Background: Mivacurium, a nondepolarizing muscle relaxant, is hydrolyzed by butyrylcholinesterase. The use of butyrylcholinesterase for antagonism of profound mivacurium-induced blockade has not been studied in humans. In part 1 of this two-part study, the authors examined the relationship between the posttetanic count (PTC) and recovery from profound mivacurium-induced blockade. In part 2, an attempt was made to antagonize a quantified level of profound mivacurium-induced blockade using either butyrylcholinesterase, edrophonium, or neostigmine.

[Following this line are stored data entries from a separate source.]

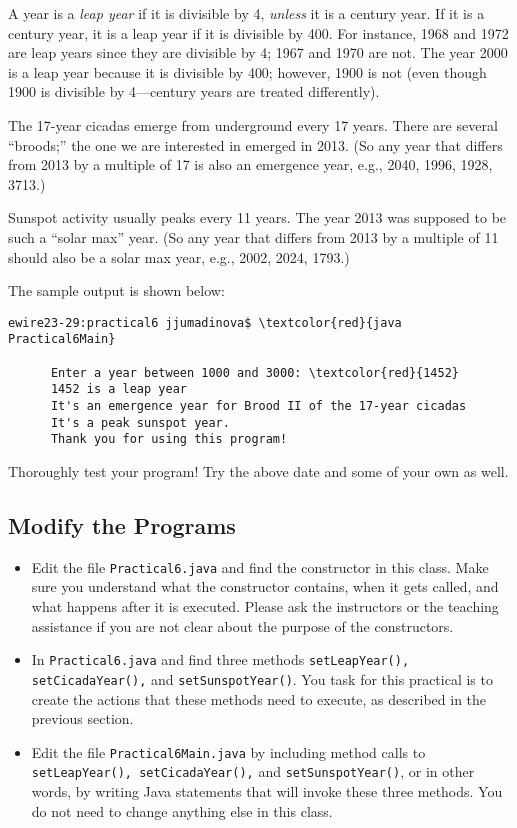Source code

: \noindent A year is a {\em leap year} if it is divisible by 4, {\em unless} it is a century
year. If it is a century year, it is a leap year if it is divisible by 400. For instance,
1968 and 1972 are leap years since they are divisible by 4; 1967 and 1970 are not.
The year 2000 is a leap year because it is divisible by 400; however, 1900 is not (even
though 1900 is divisible by 4---century years are treated differently).

\noindent The 17-year cicadas emerge from underground every 17 years. There are several 
``broods;'' the one we are interested in emerged in 2013. (So any year that differs
from 2013 by a multiple of 17 is also an emergence year, e.g., 2040, 1996, 1928, 3713.)

\noindent Sunspot activity usually peaks every 11 years. The year 2013 was supposed to be such
a ``solar max'' year. (So any year that differs from 2013 by a multiple of 11 should
also be a solar max year, e.g., 2002, 2024, 1793.)


\noindent The sample output is shown below:
\begin{Verbatim}[commandchars=\\\{\}]
      ewire23-29:practical6 jjumadinova$ \textcolor{red}{java Practical6Main}
            
      Enter a year between 1000 and 3000: \textcolor{red}{1452}
      1452 is a leap year
      It's an emergence year for Brood II of the 17-year cicadas
      It's a peak sunspot year.
      Thank you for using this program! 
\end{Verbatim}

\noindent Thoroughly test your program! Try the above date and some of your own as well.

\vspace*{-.1in}
\subsection*{Modify the Programs} 
\vspace*{-.05in}
\begin{itemize}
\item Edit the file {\tt Practical6.java} and find the constructor in this class. Make sure you understand what the constructor contains, when it gets called, and what happens after it is executed. Please ask the instructors or the teaching assistance if you are not clear about the purpose of the constructors. 
\item  In {\tt Practical6.java} and find three methods {\tt setLeapYear(), setCicadaYear(),} and {\tt  setSunspotYear()}. You task for this practical is to create the actions that these methods need to execute, as described in the previous section. 
\item Edit the file {\tt Practical6Main.java} by including method calls to {\tt setLeapYear(), setCicadaYear(),} and {\tt  setSunspotYear()}, or in other words, by writing Java statements that will invoke these three methods. You do not need to change anything else in this class.
\end{itemize}

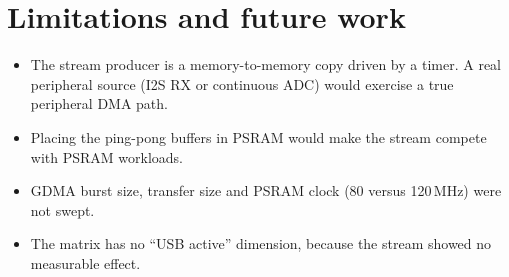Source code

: \documentclass[11pt,a4paper]{article}
\begin{document}
\section{Limitations and future work}
\begin{itemize}
  \item The stream producer is a memory-to-memory copy driven by a timer. A real peripheral source
        (I2S RX or continuous ADC) would exercise a true peripheral DMA path.
  \item Placing the ping-pong buffers in PSRAM would make the stream compete with PSRAM workloads.
  \item GDMA burst size, transfer size and PSRAM clock (80 versus 120\,MHz) were not swept.
  \item The matrix has no ``USB active'' dimension, because the stream showed no measurable effect.
\end{itemize}
\end{document}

Methods: Eighty-seven ASA physical status 1 or 2 adult patients were given 0.15 mg.kg-1 mivacurium during fentanyl-thiopental-nitrous oxide-isoflurane anesthesia. They were randomly assigned to eight groups. Neuromuscular function was monitored by recording the mechanomyographic response of the adductor pollicis to PTC and train-of-four (TOF) stimulation in all patients except those in group 1 where the TOF was the only pattern used. In part 1, neuromuscular function was allowed to recover spontaneously in ten patients (group 1; control-TOF) until TOF ratio (the amplitude of the fourth evoked response as a fraction of the first evoked response T4/T1) had reached 0.75. The temporal relationship between PTC and the first reaction to TOF stimulation was determined in another 31 patients, and neuromuscular function in 10 of these patients was allowed to recover spontaneously until TOF ratio had reached 0.75. The temporal relationship between PTC and the first reaction to TOF stimulation was determined in another 21 patients, and neuromuscular function in 10 of these patients was allowed to recover spontaneously, until TOF ratio had reached 0.75 (group 2; control-PTC). In part 2, the antagonism of mivacurium-induced profound (PTC > or = 1; groups 3-6) and 90% block (groups 7-8) of twitch height were investigated in another 56 patients. Groups 3 and 7 received neostigmine 0.06 mg.kg-1 whereas groups 4 and 8 received edrophonium 1 mg.kg-1, respectively. Groups 5 and 6 received exogenous human butyrylcholinesterase equivalent to activity present in 25 or 70 ml.kg-1 of human plasma, respectively.
Results: Neither butyrylcholinesterase nor edrophonium shortened the times from first PTC response to TOF = 0.75 compared to group 2. Neostigmine resulted in prolongation of recovery time. There was a linear relationship (r = -0.80; P = 0.00001) between PTC and time of onset of TOF response.
Conclusions: There appears to be no clinical advantage in attempting to antagonize profound mivacurium-induced neuromuscular blockade.